Меж тем 9 марта Ставку приводили к присяге. Текст ее, утвержденный правительством, говорил как минимум о том, что за ней последуют другие: «Обязуюсь повиноваться Временному правительству, ныне возглавляющему Российское государство, впредь до установления воли народа при посредничестве Учредительного собрания». Генерал Дубенский заметил среди присягавших «великих князей Бориса Владимировича, Александра Михайловича, генералов Алексеева, Кондзеровского, Борисова и многих других. Седой священник громко читал новосозданную присягу Временному правительству взамен нашей старой, составленной великим Петром, и вся площадь с солдатами, офицерами и даже великими князьями, поднявши правые руки, повторяли новые во многом неясные слова присяги и затем целовали св. крест и Евангелие. Была оттепель. Шел мокрый снег. Настроение у всех было равнодушное, безразличное»[533]. Александр Михайлович (Сандро) испытал самые негативные эмоции: «Мы стоим за генералом Алексеевым. Я не знаю, как чувствуют себя остальные, но сам не могу понять, как можно давать клятву верности группе интриганов, которые только что изменили присяге. Священник произносит слова, которые я не хочу слушать»[534].

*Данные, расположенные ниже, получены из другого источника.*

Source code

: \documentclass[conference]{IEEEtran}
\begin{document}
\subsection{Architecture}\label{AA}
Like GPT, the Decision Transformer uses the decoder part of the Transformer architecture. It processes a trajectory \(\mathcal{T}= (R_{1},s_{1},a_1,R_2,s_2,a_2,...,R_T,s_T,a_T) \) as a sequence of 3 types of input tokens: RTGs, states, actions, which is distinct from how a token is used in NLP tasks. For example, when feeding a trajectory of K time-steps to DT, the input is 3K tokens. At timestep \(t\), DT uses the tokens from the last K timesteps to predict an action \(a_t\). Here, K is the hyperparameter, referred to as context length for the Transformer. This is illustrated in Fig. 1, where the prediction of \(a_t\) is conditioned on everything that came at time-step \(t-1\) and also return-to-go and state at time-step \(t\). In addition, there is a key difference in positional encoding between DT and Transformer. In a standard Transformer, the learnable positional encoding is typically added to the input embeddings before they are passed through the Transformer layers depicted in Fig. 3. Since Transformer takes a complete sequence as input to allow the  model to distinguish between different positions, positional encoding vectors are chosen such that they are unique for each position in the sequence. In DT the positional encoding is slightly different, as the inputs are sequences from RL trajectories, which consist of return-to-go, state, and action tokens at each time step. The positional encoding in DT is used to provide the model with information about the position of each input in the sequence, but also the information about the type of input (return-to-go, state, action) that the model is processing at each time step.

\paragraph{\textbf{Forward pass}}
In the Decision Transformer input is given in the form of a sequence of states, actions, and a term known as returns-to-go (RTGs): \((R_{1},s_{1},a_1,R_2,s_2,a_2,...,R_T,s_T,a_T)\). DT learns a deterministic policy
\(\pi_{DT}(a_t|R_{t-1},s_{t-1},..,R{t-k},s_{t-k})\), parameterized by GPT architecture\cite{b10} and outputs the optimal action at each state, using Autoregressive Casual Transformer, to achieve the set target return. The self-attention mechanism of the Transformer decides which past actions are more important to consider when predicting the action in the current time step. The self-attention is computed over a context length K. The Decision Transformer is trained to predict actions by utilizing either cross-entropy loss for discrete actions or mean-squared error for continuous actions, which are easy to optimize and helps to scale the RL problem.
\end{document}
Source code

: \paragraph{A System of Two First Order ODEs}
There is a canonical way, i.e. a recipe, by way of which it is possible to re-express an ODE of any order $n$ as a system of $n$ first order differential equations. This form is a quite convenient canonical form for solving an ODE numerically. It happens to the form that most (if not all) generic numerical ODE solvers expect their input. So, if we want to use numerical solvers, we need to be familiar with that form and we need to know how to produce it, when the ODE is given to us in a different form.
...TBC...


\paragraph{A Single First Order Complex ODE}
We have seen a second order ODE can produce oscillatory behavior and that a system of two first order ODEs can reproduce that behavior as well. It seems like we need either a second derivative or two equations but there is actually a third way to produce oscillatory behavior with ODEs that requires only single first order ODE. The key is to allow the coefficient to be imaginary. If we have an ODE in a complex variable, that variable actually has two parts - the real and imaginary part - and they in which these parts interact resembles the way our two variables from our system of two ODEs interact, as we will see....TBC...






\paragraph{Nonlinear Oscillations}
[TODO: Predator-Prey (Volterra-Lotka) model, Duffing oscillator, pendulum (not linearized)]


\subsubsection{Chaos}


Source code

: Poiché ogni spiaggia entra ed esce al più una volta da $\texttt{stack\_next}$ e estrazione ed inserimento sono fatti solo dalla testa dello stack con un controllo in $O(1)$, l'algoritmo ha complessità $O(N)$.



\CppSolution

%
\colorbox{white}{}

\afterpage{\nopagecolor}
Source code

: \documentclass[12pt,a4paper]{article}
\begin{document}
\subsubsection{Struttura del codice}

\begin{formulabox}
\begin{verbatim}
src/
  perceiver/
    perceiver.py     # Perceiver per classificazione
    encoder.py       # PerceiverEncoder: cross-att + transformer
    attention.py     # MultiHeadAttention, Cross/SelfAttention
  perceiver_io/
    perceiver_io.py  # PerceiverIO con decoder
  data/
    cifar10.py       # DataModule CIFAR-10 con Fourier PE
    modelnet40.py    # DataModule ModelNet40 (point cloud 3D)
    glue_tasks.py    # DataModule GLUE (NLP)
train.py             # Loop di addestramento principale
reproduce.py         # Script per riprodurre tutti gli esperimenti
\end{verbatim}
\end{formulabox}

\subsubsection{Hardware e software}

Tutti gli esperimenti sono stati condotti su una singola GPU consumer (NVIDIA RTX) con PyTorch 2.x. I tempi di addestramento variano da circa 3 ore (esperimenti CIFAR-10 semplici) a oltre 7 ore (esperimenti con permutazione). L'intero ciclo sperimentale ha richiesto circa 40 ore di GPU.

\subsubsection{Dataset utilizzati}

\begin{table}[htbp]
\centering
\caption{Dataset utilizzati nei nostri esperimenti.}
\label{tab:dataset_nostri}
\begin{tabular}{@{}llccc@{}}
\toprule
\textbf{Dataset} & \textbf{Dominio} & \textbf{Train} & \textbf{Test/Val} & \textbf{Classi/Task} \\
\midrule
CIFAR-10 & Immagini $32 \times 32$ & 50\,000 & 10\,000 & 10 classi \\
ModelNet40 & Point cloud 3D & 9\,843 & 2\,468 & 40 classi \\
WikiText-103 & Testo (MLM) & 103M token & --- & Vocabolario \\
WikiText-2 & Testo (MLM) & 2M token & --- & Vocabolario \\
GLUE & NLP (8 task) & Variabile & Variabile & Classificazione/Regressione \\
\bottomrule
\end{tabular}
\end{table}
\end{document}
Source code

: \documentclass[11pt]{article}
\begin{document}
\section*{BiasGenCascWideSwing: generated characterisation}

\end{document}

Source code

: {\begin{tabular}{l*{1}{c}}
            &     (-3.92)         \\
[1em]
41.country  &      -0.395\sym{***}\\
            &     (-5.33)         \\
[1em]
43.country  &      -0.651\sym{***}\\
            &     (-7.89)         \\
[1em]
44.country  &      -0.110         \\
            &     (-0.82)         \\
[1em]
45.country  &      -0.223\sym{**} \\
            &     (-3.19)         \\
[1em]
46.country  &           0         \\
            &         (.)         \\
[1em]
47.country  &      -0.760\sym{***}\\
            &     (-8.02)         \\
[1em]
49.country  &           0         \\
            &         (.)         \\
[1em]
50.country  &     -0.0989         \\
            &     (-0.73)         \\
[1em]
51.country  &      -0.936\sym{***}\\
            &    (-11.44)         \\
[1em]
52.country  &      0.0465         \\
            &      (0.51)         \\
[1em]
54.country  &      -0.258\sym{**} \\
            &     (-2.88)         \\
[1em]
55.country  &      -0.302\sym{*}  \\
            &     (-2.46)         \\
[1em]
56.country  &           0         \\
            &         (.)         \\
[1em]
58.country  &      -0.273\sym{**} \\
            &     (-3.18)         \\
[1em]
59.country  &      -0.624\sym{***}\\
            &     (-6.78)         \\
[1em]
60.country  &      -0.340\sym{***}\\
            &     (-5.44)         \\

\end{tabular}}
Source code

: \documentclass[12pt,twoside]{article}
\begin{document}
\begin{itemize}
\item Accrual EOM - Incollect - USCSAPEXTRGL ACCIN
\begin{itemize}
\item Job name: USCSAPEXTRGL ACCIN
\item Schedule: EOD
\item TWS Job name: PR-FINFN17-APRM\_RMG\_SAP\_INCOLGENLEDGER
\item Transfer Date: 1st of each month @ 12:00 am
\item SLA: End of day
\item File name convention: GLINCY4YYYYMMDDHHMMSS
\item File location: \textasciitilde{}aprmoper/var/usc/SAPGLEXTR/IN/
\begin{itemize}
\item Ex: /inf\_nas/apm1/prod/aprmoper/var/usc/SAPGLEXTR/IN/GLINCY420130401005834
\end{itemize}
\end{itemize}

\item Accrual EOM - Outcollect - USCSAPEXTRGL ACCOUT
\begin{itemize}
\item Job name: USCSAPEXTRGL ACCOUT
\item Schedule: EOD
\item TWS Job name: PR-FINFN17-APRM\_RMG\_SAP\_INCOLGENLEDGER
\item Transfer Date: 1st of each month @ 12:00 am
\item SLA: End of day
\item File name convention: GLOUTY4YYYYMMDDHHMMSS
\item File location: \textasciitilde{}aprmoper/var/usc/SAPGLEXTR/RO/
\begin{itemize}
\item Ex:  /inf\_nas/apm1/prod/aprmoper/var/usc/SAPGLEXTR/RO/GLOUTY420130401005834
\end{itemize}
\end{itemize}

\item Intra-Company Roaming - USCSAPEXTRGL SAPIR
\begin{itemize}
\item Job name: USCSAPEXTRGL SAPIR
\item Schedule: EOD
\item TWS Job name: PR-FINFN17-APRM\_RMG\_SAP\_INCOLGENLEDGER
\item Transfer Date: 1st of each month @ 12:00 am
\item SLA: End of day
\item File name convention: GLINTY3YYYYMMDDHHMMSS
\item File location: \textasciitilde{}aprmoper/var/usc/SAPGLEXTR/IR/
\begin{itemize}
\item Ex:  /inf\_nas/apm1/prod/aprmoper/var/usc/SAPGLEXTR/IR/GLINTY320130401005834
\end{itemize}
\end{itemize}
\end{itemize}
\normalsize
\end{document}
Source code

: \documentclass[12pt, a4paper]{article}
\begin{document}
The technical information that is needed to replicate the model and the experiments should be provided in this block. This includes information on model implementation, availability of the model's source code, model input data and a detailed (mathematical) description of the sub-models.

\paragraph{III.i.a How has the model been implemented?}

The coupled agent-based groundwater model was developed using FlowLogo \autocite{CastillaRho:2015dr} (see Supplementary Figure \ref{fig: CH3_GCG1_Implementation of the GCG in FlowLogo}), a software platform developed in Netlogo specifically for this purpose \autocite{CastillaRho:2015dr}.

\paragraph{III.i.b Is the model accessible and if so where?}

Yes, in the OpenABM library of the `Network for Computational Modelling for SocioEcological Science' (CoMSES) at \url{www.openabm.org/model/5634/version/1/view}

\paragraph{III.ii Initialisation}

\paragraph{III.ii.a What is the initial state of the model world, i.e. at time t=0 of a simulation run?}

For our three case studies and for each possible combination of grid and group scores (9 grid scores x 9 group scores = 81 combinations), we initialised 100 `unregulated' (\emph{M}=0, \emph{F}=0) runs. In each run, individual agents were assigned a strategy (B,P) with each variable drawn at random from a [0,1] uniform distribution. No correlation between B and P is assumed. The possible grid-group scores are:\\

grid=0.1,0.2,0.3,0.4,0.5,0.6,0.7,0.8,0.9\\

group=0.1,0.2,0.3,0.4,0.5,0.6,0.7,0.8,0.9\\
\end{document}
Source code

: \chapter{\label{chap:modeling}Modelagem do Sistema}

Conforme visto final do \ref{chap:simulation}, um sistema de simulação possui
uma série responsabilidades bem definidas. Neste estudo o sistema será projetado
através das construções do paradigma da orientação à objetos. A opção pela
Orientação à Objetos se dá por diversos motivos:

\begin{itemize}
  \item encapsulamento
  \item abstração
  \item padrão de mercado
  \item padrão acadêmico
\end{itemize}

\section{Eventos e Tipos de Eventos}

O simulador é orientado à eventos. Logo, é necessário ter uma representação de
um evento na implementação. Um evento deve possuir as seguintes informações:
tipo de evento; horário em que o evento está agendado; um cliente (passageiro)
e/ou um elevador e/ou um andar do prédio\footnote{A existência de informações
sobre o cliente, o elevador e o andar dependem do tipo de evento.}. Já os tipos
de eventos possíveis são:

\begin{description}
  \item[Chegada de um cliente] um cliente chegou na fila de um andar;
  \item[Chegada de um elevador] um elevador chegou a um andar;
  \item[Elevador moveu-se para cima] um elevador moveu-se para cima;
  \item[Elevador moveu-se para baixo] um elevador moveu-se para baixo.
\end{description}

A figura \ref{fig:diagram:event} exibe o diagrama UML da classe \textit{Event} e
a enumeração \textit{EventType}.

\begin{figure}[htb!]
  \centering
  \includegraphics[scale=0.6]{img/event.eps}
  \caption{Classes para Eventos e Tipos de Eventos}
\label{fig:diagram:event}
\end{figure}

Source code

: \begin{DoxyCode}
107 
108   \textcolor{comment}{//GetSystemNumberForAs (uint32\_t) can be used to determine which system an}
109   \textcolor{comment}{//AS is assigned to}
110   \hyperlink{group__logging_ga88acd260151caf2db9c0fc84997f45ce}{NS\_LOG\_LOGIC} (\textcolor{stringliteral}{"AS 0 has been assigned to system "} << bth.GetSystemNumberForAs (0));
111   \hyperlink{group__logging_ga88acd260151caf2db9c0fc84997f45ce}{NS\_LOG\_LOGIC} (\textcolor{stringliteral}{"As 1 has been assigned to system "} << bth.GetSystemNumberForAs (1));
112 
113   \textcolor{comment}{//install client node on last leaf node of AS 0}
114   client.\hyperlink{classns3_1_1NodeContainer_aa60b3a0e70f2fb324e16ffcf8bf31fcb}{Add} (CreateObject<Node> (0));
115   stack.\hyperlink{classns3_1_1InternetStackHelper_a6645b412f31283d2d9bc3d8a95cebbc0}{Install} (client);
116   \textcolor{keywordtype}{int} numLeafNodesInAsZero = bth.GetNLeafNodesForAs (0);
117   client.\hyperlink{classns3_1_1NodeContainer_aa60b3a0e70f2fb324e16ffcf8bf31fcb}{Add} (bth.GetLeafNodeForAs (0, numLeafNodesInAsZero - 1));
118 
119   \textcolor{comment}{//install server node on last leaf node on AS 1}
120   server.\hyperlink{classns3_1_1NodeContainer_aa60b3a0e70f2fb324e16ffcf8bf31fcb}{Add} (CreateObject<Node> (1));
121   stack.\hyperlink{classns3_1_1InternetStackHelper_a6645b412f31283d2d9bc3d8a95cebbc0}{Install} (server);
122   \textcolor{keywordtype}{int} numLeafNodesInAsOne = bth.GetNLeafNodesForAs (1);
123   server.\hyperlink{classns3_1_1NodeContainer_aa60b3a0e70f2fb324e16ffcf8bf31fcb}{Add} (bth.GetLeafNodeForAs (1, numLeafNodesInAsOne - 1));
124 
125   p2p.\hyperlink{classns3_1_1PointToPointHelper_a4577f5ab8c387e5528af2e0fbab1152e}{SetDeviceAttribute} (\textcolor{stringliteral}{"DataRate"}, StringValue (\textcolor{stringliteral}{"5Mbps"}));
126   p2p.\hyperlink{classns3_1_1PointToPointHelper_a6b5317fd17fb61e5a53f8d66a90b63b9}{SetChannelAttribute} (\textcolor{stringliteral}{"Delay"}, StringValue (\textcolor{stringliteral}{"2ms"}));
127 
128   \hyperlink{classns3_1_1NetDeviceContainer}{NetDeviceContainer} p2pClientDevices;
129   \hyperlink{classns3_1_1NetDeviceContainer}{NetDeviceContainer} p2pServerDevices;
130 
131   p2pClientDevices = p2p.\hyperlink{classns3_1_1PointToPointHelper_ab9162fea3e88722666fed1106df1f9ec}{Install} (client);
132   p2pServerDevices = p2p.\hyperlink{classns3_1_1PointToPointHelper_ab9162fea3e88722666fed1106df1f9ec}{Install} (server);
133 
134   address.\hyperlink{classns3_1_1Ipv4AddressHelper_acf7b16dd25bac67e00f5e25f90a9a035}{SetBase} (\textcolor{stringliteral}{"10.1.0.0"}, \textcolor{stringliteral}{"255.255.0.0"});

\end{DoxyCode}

Николай Николаевич 10 марта прибыл в Ставку. Он приветствовал встречавших его генералов, принял парад в его честь. Но из столицы уже спешил офицер с посланием от премьера: «Создавшееся положение делает неизбежным оставление Вами этого поста. Народное мнение решительно и настойчиво высказывается против занятия членами дома Романовых какой-либо государственной должности». Министр-председатель объявил об отстранении великого князя от должности Верховного главнокомандующего 11 марта, найдя для этого поразительное обоснование: тот прибыл в Ставку «вследствие недоразумения». Николай Николаевич подчинился безропотно: «Рад вновь доказать мою любовь к Родине, в чем Россия до сих пор не сомневалась»[535]. Врангель не мог ему этого простить: «Я считал это решение Великого князя роковым. Великий князь был чрезвычайно популярен в армии — как среди офицеров, так и среди солдат. С его авторитетом не могли не считаться и все старшие начальники: главнокомандующие фронтов и командующие армиями. Он один еще мог оградить армию от грозящей ей гибели, на открытую борьбу с ним Временное правительство не решилось бы»[536].
Страна в разгар войны осталась вообще без Верховного главнокомандующего. На основании Полевого устава временно исполняющим его обязанности стал Алексеев, начальником штаба — генерал Владислав Наполеонович Клембовский. «Ставка императорских времен занимала положение главенствующее, по крайней мере в отношении военном, — подчеркивал Деникин. — Ни одно лицо и учреждение в государстве ни имело права давать указаний или требовать отчета от Верховного главнокомандующего… С началом революции обстановка резко изменилась. Ставка, вопреки историческим примерам и велению военной науки, стала органом фактически подчиненным военному министру. Эти взаимоотношения не основывались на каком-либо правительственном акте, а вытекали из смешения в коллективном лице Временного правительства — верховной и исполнительной власти и из сочетания характеров более сильного Гучкова и уступчивого Алексеева»[537]. Вспоминал работавший в Ставке контр-адмирал Александр Дмитриевич Бубнов: «При таких условиях оперативная работа Верховного командования прекратилась. Так же как и большая часть командного состава, Ставка капитулировала перед революцией, и воля ее также была парализована»[538].